- **Task to complete**
Go through the entries below and collect each line with the string "JSON" in it.

- **Input material**
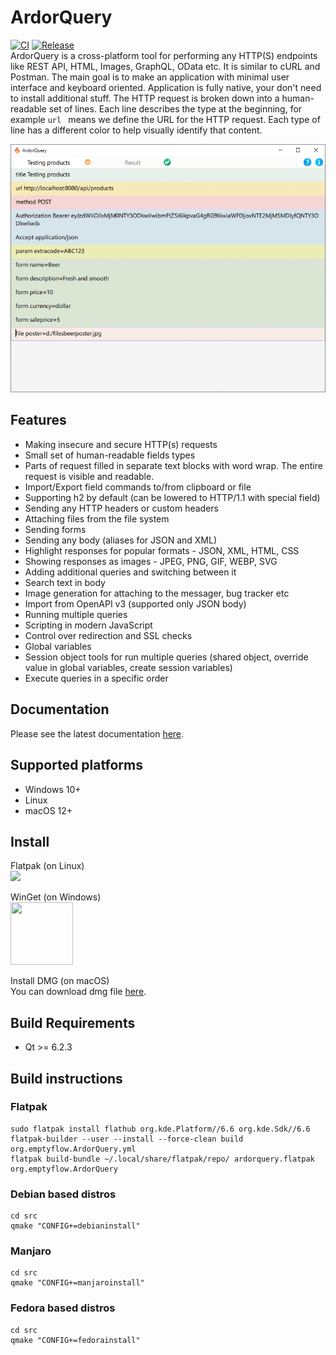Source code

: # ArdorQuery
[![CI](https://github.com/trueromanus/ArdorQuery/actions/workflows/ci.yml/badge.svg)](https://github.com/trueromanus/ArdorQuery/actions/workflows/ci.yml)
[![Release](https://github.com/trueromanus/ArdorQuery/actions/workflows/BuildOnMac.yml/badge.svg)](https://github.com/trueromanus/ArdorQuery/actions/workflows/BuildOnMac.yml)  
ArdorQuery is a cross-platform tool for performing any HTTP(S) endpoints like REST API, HTML, Images, GraphQL, OData etc. It is similar to cURL and Postman. 
The main goal is to make an application with minimal user interface and keyboard oriented. Application is fully native, your don't need to install additional stuff. 
The HTTP request is broken down into a human-readable set of lines. Each line describes the type at the beginning, for example `url ` means we define the URL for the HTTP request.
Each type of line has a different color to help visually identify that content.
  
![Screenshoot](https://github.com/trueromanus/ArdorQuery/raw/main/src/screenshoot.png)
## Features
* Making insecure and secure HTTP(s) requests
* Small set of human-readable fields types
* Parts of request filled in separate text blocks with word wrap. The entire request is visible and readable.
* Import/Export field commands to/from clipboard or file
* Supporting h2 by default (can be lowered to HTTP/1.1 with special field)
* Sending any HTTP headers or custom headers
* Attaching files from the file system
* Sending forms
* Sending any body (aliases for JSON and XML)
* Highlight responses for popular formats - JSON, XML, HTML, CSS
* Showing responses as images - JPEG, PNG, GIF, WEBP, SVG
* Adding additional queries and switching between it
* Search text in body
* Image generation for attaching to the messager, bug tracker etc
* Import from OpenAPI v3 (supported only JSON body)
* Running multiple queries
* Scripting in modern JavaScript
* Control over redirection and SSL checks
* Global variables
* Session object tools for run multiple queries (shared object, override value in global variables, create session variables)
* Execute queries in a specific order

## Documentation

Please see the latest documentation [here](https://trueromanus.github.io/ArdorQuery/).

## Supported platforms
* Windows 10+
* Linux
* macOS 12+

## Install
Flatpak (on Linux)  
[<img src="https://dl.flathub.org/assets/badges/flathub-badge-en.png">](https://flathub.org/apps/org.emptyflow.ArdorQuery)  

WinGet (on Windows)  
[<img src="https://winstall.app/assets/logo.svg" width=100 height=100>](https://winstall.app/apps/EmptyFlow.ArdorQuery)

Install DMG (on macOS)  
You can download dmg file [here](https://github.com/trueromanus/ArdorQuery/releases).

## Build Requirements
* Qt >= 6.2.3
## Build instructions
### Flatpak
```shell
sudo flatpak install flathub org.kde.Platform//6.6 org.kde.Sdk//6.6
flatpak-builder --user --install --force-clean build org.emptyflow.ArdorQuery.yml
flatpak build-bundle ~/.local/share/flatpak/repo/ ardorquery.flatpak org.emptyflow.ArdorQuery
```
### Debian based distros
```shell
cd src
qmake "CONFIG+=debianinstall"
```
### Manjaro
```shell
cd src
qmake "CONFIG+=manjaroinstall"
```
### Fedora based distros
```shell
cd src
qmake "CONFIG+=fedorainstall"
```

- **Solution to this problem**
* Sending any body (aliases for JSON and XML)
* Highlight responses for popular formats - JSON, XML, HTML, CSS
* Import from OpenAPI v3 (supported only JSON body)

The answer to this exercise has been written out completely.